New versions of most software come out every 18 months or so (sometimes more often). People frequently feel like they are on an upgrade treadmill – no sooner have they settled in to a product and it has stabilized, than they are being asked to upgrade to the newest “latest and greatest” version which supposedly fixes all the problems with last rotten version (which in its time was touted as fixing the problems of the previous rotten version, etc.). Microsoft always seems to be particularly committed to denouncing the previous versions of their software in an effort to get people to upgrade.
How do you decide what to do?
First of all, software vendors have two different models. There is the PCLaw/Worldox model, in which upgrades are included in the price of tech support. In this model, upgrades are “free” (with minimal expense for implementation and upgrade training). Then there is the Time Matters/Amicus (and most other vendors) model who expect you to pay BOTH for support AND upgrades. This makes the upgrade decision much more of a financial issue.
That said, there are positive reasons to upgrade and negative ones.

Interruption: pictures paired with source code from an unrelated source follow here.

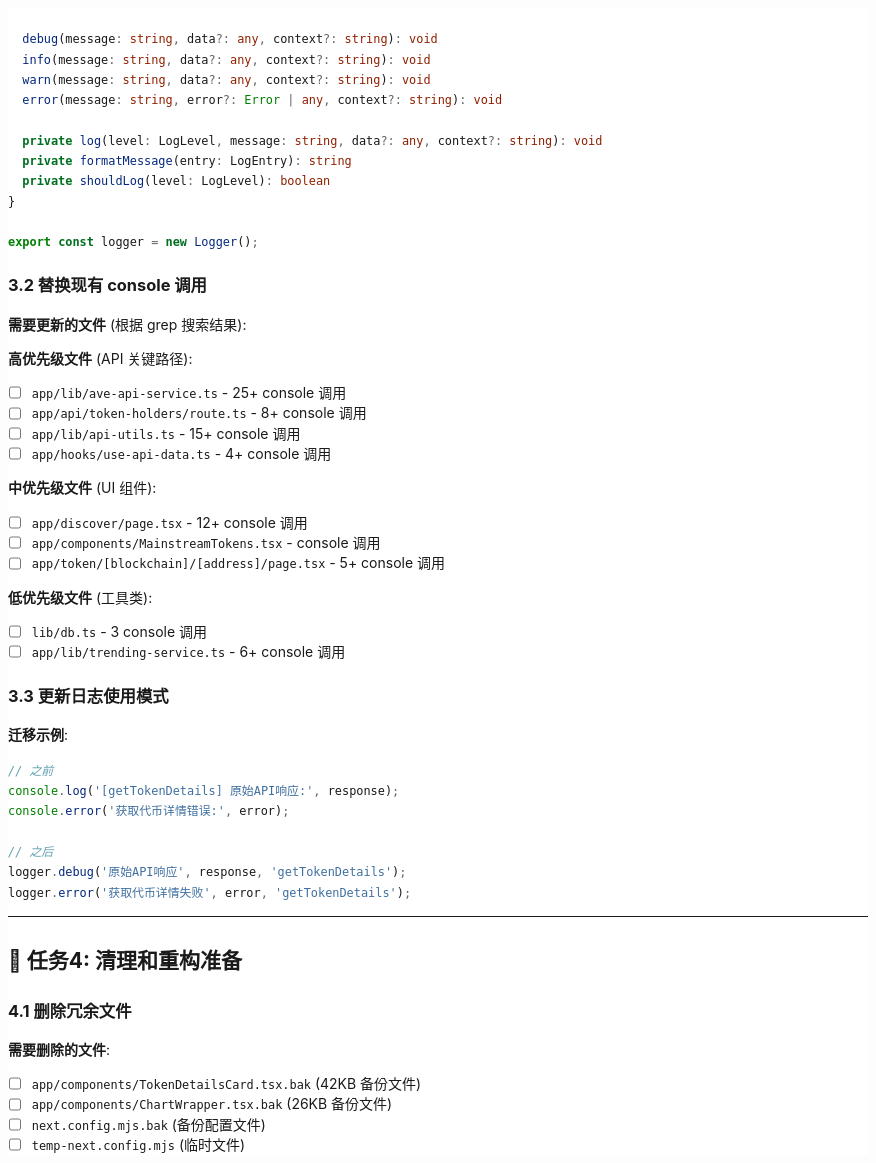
```typescript
  
  debug(message: string, data?: any, context?: string): void
  info(message: string, data?: any, context?: string): void  
  warn(message: string, data?: any, context?: string): void
  error(message: string, error?: Error | any, context?: string): void
  
  private log(level: LogLevel, message: string, data?: any, context?: string): void
  private formatMessage(entry: LogEntry): string
  private shouldLog(level: LogLevel): boolean
}

export const logger = new Logger();
```

### 3.2 替换现有 console 调用
**需要更新的文件** (根据 grep 搜索结果):

**高优先级文件** (API 关键路径):
- [ ] `app/lib/ave-api-service.ts` - 25+ console 调用
- [ ] `app/api/token-holders/route.ts` - 8+ console 调用  
- [ ] `app/lib/api-utils.ts` - 15+ console 调用
- [ ] `app/hooks/use-api-data.ts` - 4+ console 调用

**中优先级文件** (UI 组件):
- [ ] `app/discover/page.tsx` - 12+ console 调用
- [ ] `app/components/MainstreamTokens.tsx` - console 调用
- [ ] `app/token/[blockchain]/[address]/page.tsx` - 5+ console 调用

**低优先级文件** (工具类):
- [ ] `lib/db.ts` - 3 console 调用
- [ ] `app/lib/trending-service.ts` - 6+ console 调用

### 3.3 更新日志使用模式
**迁移示例**:
```typescript
// 之前
console.log('[getTokenDetails] 原始API响应:', response);
console.error('获取代币详情错误:', error);

// 之后  
logger.debug('原始API响应', response, 'getTokenDetails');
logger.error('获取代币详情失败', error, 'getTokenDetails');
```

---

## 🔧 任务4: 清理和重构准备

### 4.1 删除冗余文件
**需要删除的文件**:
- [ ] `app/components/TokenDetailsCard.tsx.bak` (42KB 备份文件)
- [ ] `app/components/ChartWrapper.tsx.bak` (26KB 备份文件)  
- [ ] `next.config.mjs.bak` (备份配置文件)
- [ ] `temp-next.config.mjs` (临时文件)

Positive reasons include some new feature you have been wanting for years, or fixes to annoying problems that have been bugging you. Obviously when you read through the “new feature” list of a product you need to decide which features are relevant to your practice and therefore worth the “price of admission” for upgrading – or if taken as a whole the new features will make your life easier. Or, as increasingly the case with mature products, whether the new features are just window dressing and don’t really add very much to the product. This is increasingly the case with products that insist on a yearly upgrade schedule, such as many products from LexisNexis. In this scenario, upgrading every other version often makes sense.
Negative reasons to upgrade focus on obsolescence. It is prohibitively expense for software vendors to support all previous versions. Typically, they support the current version and the two previous versions. After that the oldest version is “sunsetted” and no longer supported. Since the version is old, it may also become increasingly difficult to find consultants who can dredge up out of the depths of their memory how those old versions functioned. While it is all very well to say “if it ain’t broke don’t fix it,” you really want to avoid a situation where if it DOES break you will be UNABLE to fix it! The potential financial risk in running a product that is no longer supported is simply too great. So, if you have a version that is about to become unsupported, that should be a strong incentive to upgrade.